There is work being done at present on a new standard (ISO 21636, “A Framework for Language Varieties”) which might cover a lot of what Hugh is talking about, whenever it is finalized and published.

Beyond that, it is always possible in BCP 47 to have both variant and private-use subtags at multiple levels, so that one could have some combination of:

en-US-engne
en-US-enboston *or* en-US-engne-enboston en-US-ennwyork *or* en-US-engne-ennwyork (although I doubt New Yorkers would identify themselves as part of New England) en-US-ennwyork-enmanhtn

and the beat goes on, with any of the lower-level variants in these examples being replaced by private-use subtags:

en-US-x-engne
en-US-engne-x-enboston
etc.

As always, there is a two-edged sword when it comes to private-use coding elements. If a private code achieves widespread use, that is a good indication that the thing being privately coded needs to be assigned a formal code; but then it becomes increasingly difficult for users to migrate away from the private code, which then might have to be supported indefinitely.
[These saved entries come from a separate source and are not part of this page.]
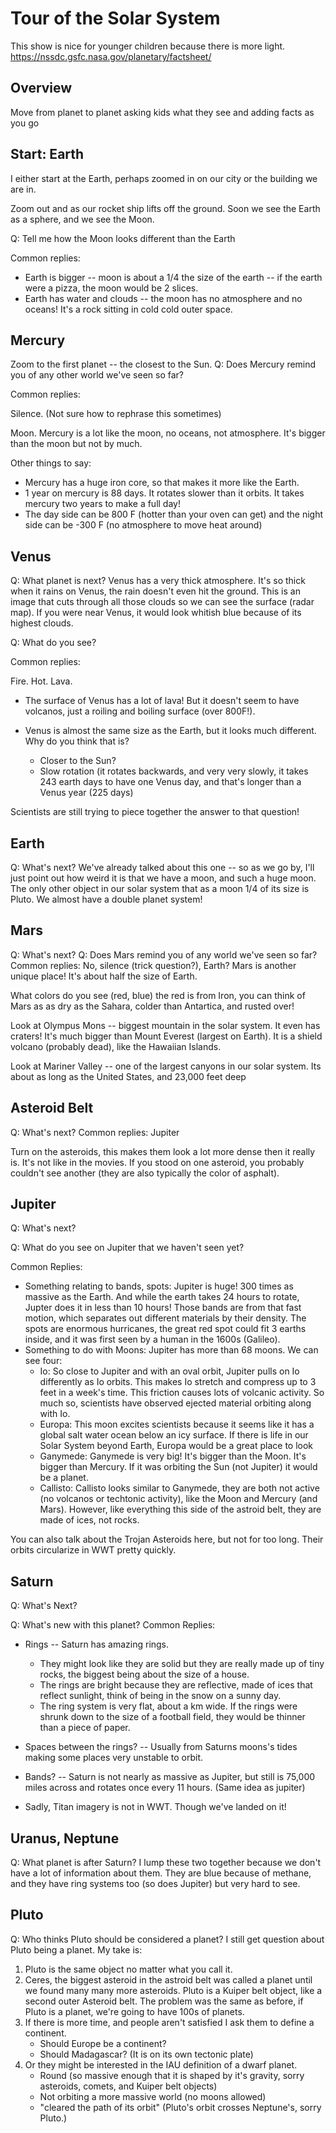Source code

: # Tour of the Solar System
This show is nice for younger children because there is more light.
https://nssdc.gsfc.nasa.gov/planetary/factsheet/

## Overview
Move from planet to planet asking kids what they see and adding facts as you go

## Start: Earth
I either start at the Earth, perhaps zoomed in on our city or the building we are in.

Zoom out and as our rocket ship lifts off the ground. Soon we see the Earth as a sphere, and we see the Moon.

Q: Tell me how the Moon looks different than the Earth

Common replies:
* Earth is bigger -- moon is about a 1/4 the size of the earth -- if the earth were a pizza, the moon would be 2 slices.
* Earth has water and clouds -- the moon has no atmosphere and no oceans! It's a rock sitting in cold cold outer space.

## Mercury
Zoom to the first planet -- the closest to the Sun.
Q: Does Mercury remind you of any other world we've seen so far?

Common replies:

Silence. (Not sure how to rephrase this sometimes)

Moon. Mercury is a lot like the moon, no oceans, not atmosphere. It's bigger than the moon but not by much.

Other things to say:
* Mercury has a huge iron core, so that makes it more like the Earth.
* 1 year on mercury is 88 days. It rotates slower than it orbits. It takes mercury two years to make a full day!
* The day side can be 800 F (hotter than your oven can get) and the night side can be -300 F (no atmosphere to move heat around)

## Venus
Q: What planet is next?
Venus has a very thick atmosphere. It's so thick when it rains on Venus, the rain doesn't even hit the ground. This is an image that cuts through all those clouds so we can see the surface (radar map). If you were near Venus, it would look whitish blue because of its highest clouds.

Q: What do you see?

Common replies:

Fire. Hot. Lava.

* The surface of Venus has a lot of lava! But it doesn't seem to have volcanos, just a roiling and boiling surface (over 800F!).

* Venus is almost the same size as the Earth, but it looks much different. Why do you think that is?
   * Closer to the Sun?
   * Slow rotation (it rotates backwards, and very very slowly, it takes 243 earth days to have one Venus day, and that's longer than a Venus year (225 days)

Scientists are still trying to piece together the answer to that question!


## Earth
Q: What's next?
We've already talked about this one -- so as we go by, I'll just point out how weird it is that we have a moon, and such a huge moon. The only other object in our solar system that as a moon 1/4 of its size is Pluto. We almost have a double planet system!

## Mars
Q: What's next?
Q: Does Mars remind you of any world we've seen so far?
Common replies:
No, silence (trick question?), Earth?
Mars is another unique place! It's about half the size of Earth.

What colors do you see (red, blue) the red is from Iron, you can think of Mars as as dry as the Sahara, colder than Antartica, and rusted over!

Look at Olympus Mons -- biggest mountain in the solar system. It even has craters! It's much bigger than Mount Everest (largest on Earth). It is a shield volcano (probably dead), like the Hawaiian Islands.

Look at Mariner Valley -- one of the largest canyons in our solar system. Its about as long as the United States, and 23,000 feet deep

## Asteroid Belt
Q: What's next?
Common replies:
Jupiter

Turn on the asteroids, this makes them look a lot more dense then it really is. It's not like in the movies. If you stood on one asteroid, you probably couldn't see another (they are also typically the color of asphalt).

## Jupiter
Q: What's next?

Q: What do you see on Jupiter that we haven't seen yet?

Common Replies:
* Something relating to bands, spots: Jupiter is huge! 300 times as massive as the Earth. And while the earth takes 24 hours to rotate, Jupter does it in less than 10 hours! Those bands are from that fast motion, which separates out different materials by their density. The spots are enormous hurricanes, the great red spot could fit 3 earths inside, and it was first seen by a human in the 1600s (Galileo).
* Something to do with Moons:
Jupiter has more than 68 moons. We can see four:
   * Io: So close to Jupiter and with an oval orbit, Jupiter pulls on Io differently as Io orbits. This makes Io stretch and compress up to 3 feet in a week's time. This friction causes lots of volcanic activity. So much so, scientists have observed ejected material orbiting along with Io.
   * Europa: This moon excites scientists because it seems like it has a global salt water ocean below an icy surface. If there is life in our Solar System beyond Earth, Europa would be a great place to look
   * Ganymede: Ganymede is very big! It's bigger than the Moon. It's bigger than Mercury. If it was orbiting the Sun (not Jupiter) it would be a planet.
   * Callisto: Callisto looks similar to Ganymede, they are both not active (no volcanos or techtonic activity), like the Moon and Mercury (and Mars). However, like everything this side of the astroid belt, they are made of ices, not rocks.

You can also talk about the Trojan Asteroids here, but not for too long. Their orbits circularize in WWT pretty quickly.

## Saturn
Q: What's Next?

Q: What's new with this planet?
Common Replies:
* Rings -- Saturn has amazing rings.
   * They might look like they are solid but they are really made up of tiny rocks, the biggest being about the size of a house.
   * The rings are bright because they are reflective, made of ices that reflect sunlight, think of being in the snow on a sunny day.
   * The ring system is very flat, about a km wide. If the rings were shrunk down to the size of a football field, they would be thinner than a piece of paper.

* Spaces between the rings? -- Usually from Saturns moons's tides making some places very unstable to orbit.

* Bands? -- Saturn is not nearly as massive as Jupiter, but still is 75,000 miles across and rotates once every 11 hours. (Same idea as jupiter)

* Sadly, Titan imagery is not in WWT. Though we've landed on it!

## Uranus, Neptune
Q: What planet is after Saturn?
I lump these two together because we don't have a lot of information about them.
They are blue because of methane, and they have ring systems too (so does Jupiter) but very hard to see.

## Pluto
Q: Who thinks Pluto should be considered a planet?
I still get question about Pluto being a planet. My take is:
1. Pluto is the same object no matter what you call it.
1. Ceres, the biggest asteroid in the astroid belt was called a planet until we found many many more asteroids. Pluto is a Kuiper belt object, like a second outer Asteroid belt. The problem was the same as before, if Pluto is a planet, we're going to have 100s of planets.
1. If there is more time, and people aren't satisfied I ask them to define a continent.
   * Should Europe be a continent?
   * Should Madagascar? (It is on its own tectonic plate)
1. Or they might be interested in the IAU definition of a dwarf planet.
   * Round (so massive enough that it is shaped by it's gravity, sorry asteroids, comets, and Kuiper belt objects)
   * Not orbiting a more massive world (no moons allowed)
   * "cleared the path of its orbit" (Pluto's orbit crosses Neptune's, sorry Pluto.)
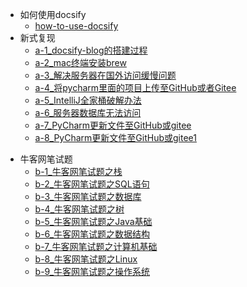 * 如何使用docsify
  * [how-to-use-docsify](./docs/how-to-use-docsify.md)
* 新式复现
  * [a-1_docsify-blog的搭建过程](./docs/a-1_docsify-blog的搭建过程.md)
  * [a-2_mac终端安装brew](./docs/a-2_mac终端安装brew.md)
  * [a-3_解决服务器在国外访问缓慢问题](./docs/a-3_解决服务器在国外访问缓慢问题.md)
  * [a-4_将pycharm里面的项目上传至GitHub或者Gitee](./docs/a-4_将pycharm里面的项目上传至GitHub或者Gitee.md)
  * [a-5_IntelliJ全家桶破解办法](./docs/a-5_IntelliJ全家桶破解办法.md)
  * [a-6_服务器数据库无法访问](./docs/a-6_服务器数据库无法访问.md)
  * [a-7_PyCharm更新文件至GitHub或gitee](./docs/a-7_PyCharm更新文件至GitHub或gitee.md)
  * [a-8_PyCharm更新文件至GitHub或gitee1](./docs/a-8_PyCharm更新文件至GitHub或gitee1.md)
  
<!-- [新式复现](./docs/a-1新式复现.md) -->
  
* 牛客网笔试题
  * [b-1_牛客网笔试题之栈](./docs/b-1_牛客网笔试题之栈.md)
  * [b-2_牛客网笔试题之SQL语句](./docs/b-2_牛客网笔试题之SQL语句.md)
  * [b-3_牛客网笔试题之数据库](./docs/b-3_牛客网笔试题之数据库.md)
  * [b-4_牛客网笔试题之树](./docs/b-4_牛客网笔试题之树.md)
  * [b-5_牛客网笔试题之Java基础](./docs/b-5_牛客网笔试题之Java基础.md)
  * [b-6_牛客网笔试题之数据结构](./docs/b-6_牛客网笔试题之数据结构.md)
  * [b-7_牛客网笔试题之计算机基础](./docs/b-7_牛客网笔试题之计算机基础.md)
  * [b-8_牛客网笔试题之Linux](./docs/b-8_牛客网笔试题之Linux.md)
  * [b-9_牛客网笔试题之操作系统](./docs/b-9_牛客网笔试题之操作系统.md)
If it does not achieve widespread use, despite its existence being known, that probably means it was a wise decision not to assign a formal code.

Language can be micro-analyzed down to a very fine level of detail, but the question must always be asked whether there is a broad need to interchange identifiers for different sub-sub-varieties. Many New Yorkers can distinguish English as spoken in Manhattan vs. Brooklyn vs. Queens, but would content in these varieties (not only on computers, and not only spoken) actually be tagged separately, by more than one individual or small research body, if the possibility to do so without private-use were available?

I wish it were possible to know how people use BCP 47, and how people wish they could use it but either can’t, or don’t know that they can, similar to the way Unicode is able to use Google statistics to estimate which emoji are most popular.

--
Doug Ewell, CC, ALB | Lakewood, CO, US | ewellic.org



From: Ietf-languages <ietf-languages-bounces@ietf.org> On Behalf Of Hugh Paterson III
Sent: Tuesday, September 12, 2023 16:26
To: John Cowan <cowan@ccil.org>
Cc: Lisa Dücker <lisa.duecker=40uni-marburg.de@dmarc.ietf.org>; ietf-languages@iana.org
Subject: Re: [Ietf-languages] Fwd: Proposal for variant language subtags for German dialects

John,

Can you help clarify how many sub levels are presumed in these sub-tags.  For example, if we say that we assign a tag to ‘New England English’ does that preclude creating a tag for ‘New York’ and/or ‘Boston’ Englishes? If New York Englanish has a tag does that preclude a Manhattan English? If English is the language name and there is hierarchy in the geographical units does that create an assumption that the speech varieties are also hierarchical in their designation too? Or is it all flat and exclusive within the context of the sub-language level? 

Written varieties which have been debated in this forum (such as the German orthography) generally have dates associated giving them a time depth with dates usually based on implementation dates.  In contrast oral records and oral realities “on the ground” do not change with discrete dates. For example, New York English “on the ground” doesn’t generally sound like Bernie Sanders or Christopher Walken.  That is they represent Brooklyn/queens New York English they represent a certain time depth and social class which may have been dominant at one point for the speech they represent. However, Even the same social class and racial backgrounds don’t sound the same today with younger generations. How do we model time depth for archival oral materials via sub tags?